Tol Lah, Funcinpec’s secretary-general, said he was shocked when he heard about the editorial.

“As far as we know, she is well respected and has never been involved in drug trafficking,” he said. “This is really damaging to her name and her honor.”

Because of Cambodia’s proximity to Burma and Laos and its  undertrained police force, the country has become a main transit point for the international drug trade, enforcement officials have said.

An Interior Ministry anti-drugs official said Sunday that the rumor of Bopha Devi’s involvement with drug trafficking stemmed from a May 1999 edition of the Obeservatoire Geopolitique Des Drogues (The Geopolitical Drug Dispatch).

However, the Interior official said there is no evidence to support the accusations. “So far I have never got information that [Princess Bopha Devi] was involved with drug trafficking. I don’t know where they got that information,” said the official, who asked not to be named.

Skadavy Mathly Roun, former deputy secretary general of the National Authority for Combating Drugs, said Sunday that the information implicating Princess Bopha Devi is hard to believe.

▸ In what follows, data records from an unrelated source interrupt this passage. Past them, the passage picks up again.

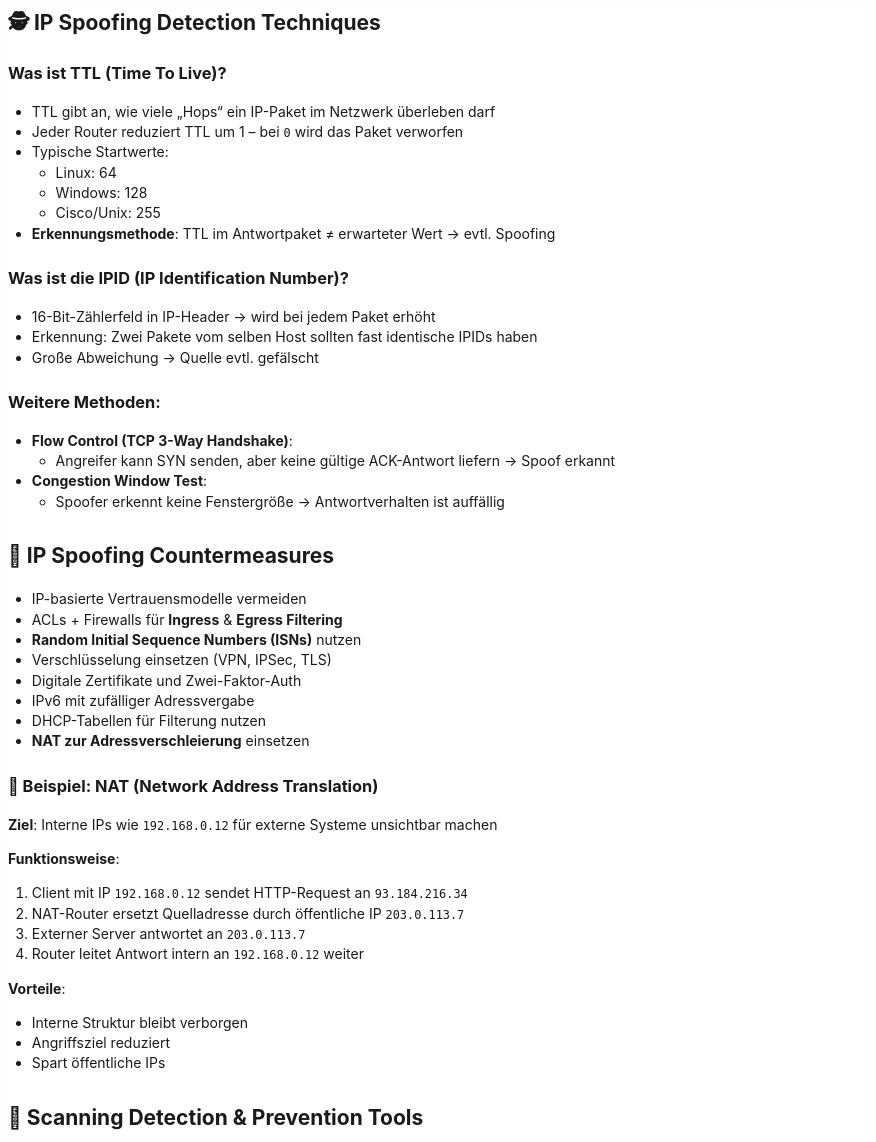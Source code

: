 ## 🕵️ IP Spoofing Detection Techniques

### Was ist **TTL (Time To Live)?**
- TTL gibt an, wie viele „Hops“ ein IP-Paket im Netzwerk überleben darf  
- Jeder Router reduziert TTL um 1 – bei `0` wird das Paket verworfen  
- Typische Startwerte:
  - Linux: 64
  - Windows: 128
  - Cisco/Unix: 255  
- **Erkennungsmethode**: TTL im Antwortpaket ≠ erwarteter Wert → evtl. Spoofing

### Was ist die **IPID (IP Identification Number)?**
- 16-Bit-Zählerfeld in IP-Header → wird bei jedem Paket erhöht  
- Erkennung: Zwei Pakete vom selben Host sollten fast identische IPIDs haben  
- Große Abweichung → Quelle evtl. gefälscht

### Weitere Methoden:
- **Flow Control (TCP 3-Way Handshake)**:  
  - Angreifer kann SYN senden, aber keine gültige ACK-Antwort liefern → Spoof erkannt
- **Congestion Window Test**:  
  - Spoofer erkennt keine Fenstergröße → Antwortverhalten ist auffällig

## 🔐 IP Spoofing Countermeasures
- IP-basierte Vertrauensmodelle vermeiden
- ACLs + Firewalls für **Ingress** & **Egress Filtering**
- **Random Initial Sequence Numbers (ISNs)** nutzen
- Verschlüsselung einsetzen (VPN, IPSec, TLS)
- Digitale Zertifikate und Zwei-Faktor-Auth
- IPv6 mit zufälliger Adressvergabe
- DHCP-Tabellen für Filterung nutzen
- **NAT zur Adressverschleierung** einsetzen

### 🧪 Beispiel: NAT (Network Address Translation)

**Ziel**: Interne IPs wie `192.168.0.12` für externe Systeme unsichtbar machen

**Funktionsweise**:
1. Client mit IP `192.168.0.12` sendet HTTP-Request an `93.184.216.34`
2. NAT-Router ersetzt Quelladresse durch öffentliche IP `203.0.113.7`
3. Externer Server antwortet an `203.0.113.7`
4. Router leitet Antwort intern an `192.168.0.12` weiter

**Vorteile**:
- Interne Struktur bleibt verborgen
- Angriffsziel reduziert
- Spart öffentliche IPs

## 🧰 Scanning Detection & Prevention Tools
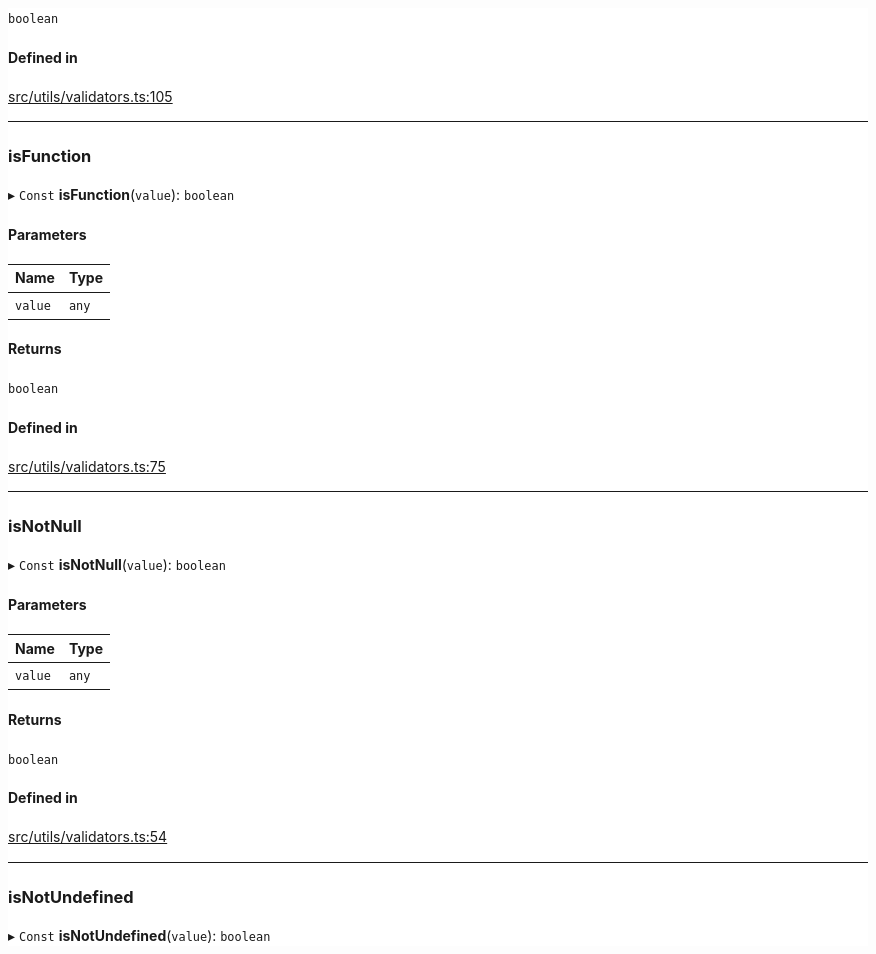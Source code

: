 `boolean`

#### Defined in

[src/utils/validators.ts:105](https://github.com/AlexRogalskiy/github-action-user-contribution/blob/8736815/src/utils/validators.ts#L105)

___

### isFunction

▸ `Const` **isFunction**(`value`): `boolean`

#### Parameters

| Name | Type |
| :------ | :------ |
| `value` | `any` |

#### Returns

`boolean`

#### Defined in

[src/utils/validators.ts:75](https://github.com/AlexRogalskiy/github-action-user-contribution/blob/8736815/src/utils/validators.ts#L75)

___

### isNotNull

▸ `Const` **isNotNull**(`value`): `boolean`

#### Parameters

| Name | Type |
| :------ | :------ |
| `value` | `any` |

#### Returns

`boolean`

#### Defined in

[src/utils/validators.ts:54](https://github.com/AlexRogalskiy/github-action-user-contribution/blob/8736815/src/utils/validators.ts#L54)

___

### isNotUndefined

▸ `Const` **isNotUndefined**(`value`): `boolean`
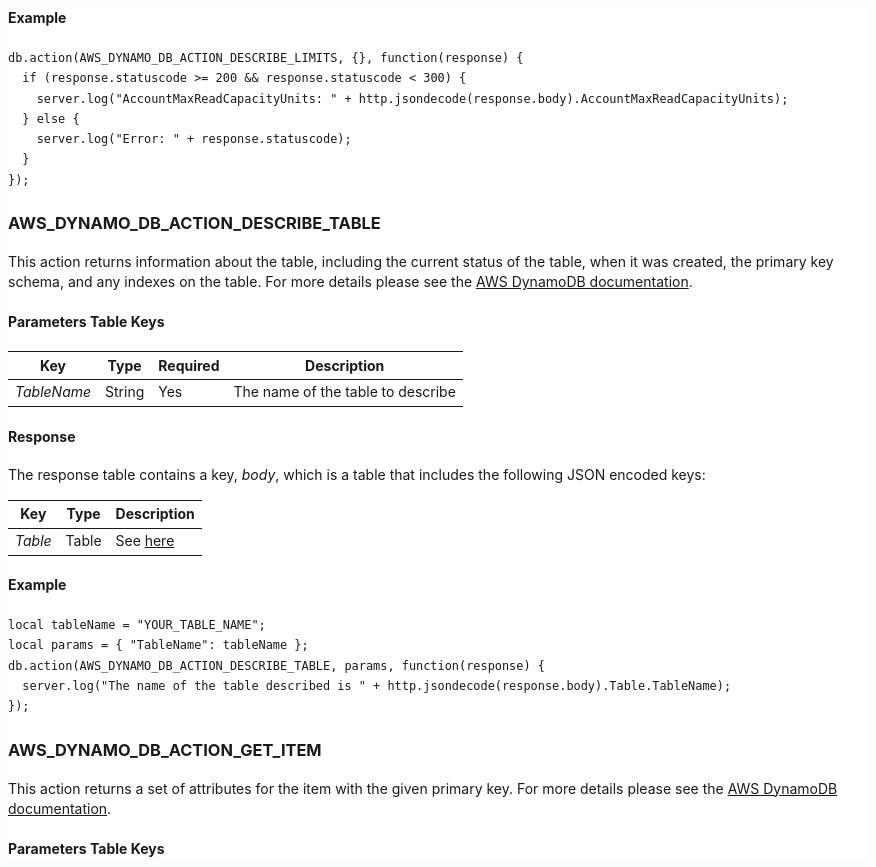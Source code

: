 #### Example ####

```squirrel
db.action(AWS_DYNAMO_DB_ACTION_DESCRIBE_LIMITS, {}, function(response) {
  if (response.statuscode >= 200 && response.statuscode < 300) {
    server.log("AccountMaxReadCapacityUnits: " + http.jsondecode(response.body).AccountMaxReadCapacityUnits);
  } else {
    server.log("Error: " + response.statuscode);
  }
});
```

### AWS_DYNAMO_DB_ACTION_DESCRIBE_TABLE ###

This action returns information about the table, including the current status of the table, when it was created, the primary key schema, and any indexes on the table. For more details please see the [AWS DynamoDB documentation](http://docs.aws.amazon.com/amazondynamodb/latest/APIReference/API_DescribeTable.html).

#### Parameters Table Keys ####

| Key | Type | Required | Description |
| --- | --- | --- | --- |
| *TableName* | String | Yes | The name of the table to describe |

#### Response ####

The response table contains a key, *body*, which is a table that includes the following JSON encoded keys:

| Key | Type | Description |
| --- | --- | --- |
| *Table* | Table | See [here](http://docs.aws.amazon.com/amazondynamodb/latest/APIReference/API_TableDescription.html) |

#### Example ####

```squirrel
local tableName = "YOUR_TABLE_NAME";
local params = { "TableName": tableName };
db.action(AWS_DYNAMO_DB_ACTION_DESCRIBE_TABLE, params, function(response) {
  server.log("The name of the table described is " + http.jsondecode(response.body).Table.TableName);
});
```

### AWS_DYNAMO_DB_ACTION_GET_ITEM ###

This action returns a set of attributes for the item with the given primary key. For more details please see the [AWS DynamoDB documentation](http://docs.aws.amazon.com/amazondynamodb/latest/APIReference/API_GetItem.html).

#### Parameters Table Keys ####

“I was really surprised to see this article. I don’t think it’s true,” said Skadavy Mathly Roun.

The article in Obeservatoire Geopolitique Des Drogues—described Sunday by one foreign policeman as a drug-trade watchdog publication—entitled “Cambodia: Something Rotten in the state of Kampuchea,” begins by claiming that people from all levels of society including princes, former Khmer Rouge, police and army officials are taking part in drug trafficking.

The article then refers to a report published in June 1995 by “the Cambodian drug squad” entitled “On Bopha Devi Case: Drug Trafficking.”

“The princess’ supplier went to her home in person to ensure that 10 kilograms of heroin, originally from Laos, had indeed been sent on to Vietnam,” the French publication quotes the drug police report as stating. It is not made clear in the report what “the Cambodian drug squad” is.

The publication also labels an economic adviser to Hun Sen as a leading drug trafficker and implies that a former governor of Koh Kong province was overseeing drug production there. A floating laboratory producing heroin was also anchored off the province’s coast, the publication reports a French police source as saying.

A unnamed anti-narcotics police chief is also referred to in the publication as operating three gangs of Ghanaian, Taiwanese and American/European nationals who peddle heroin and amphetamines to expatriates and tourists in Cambodia.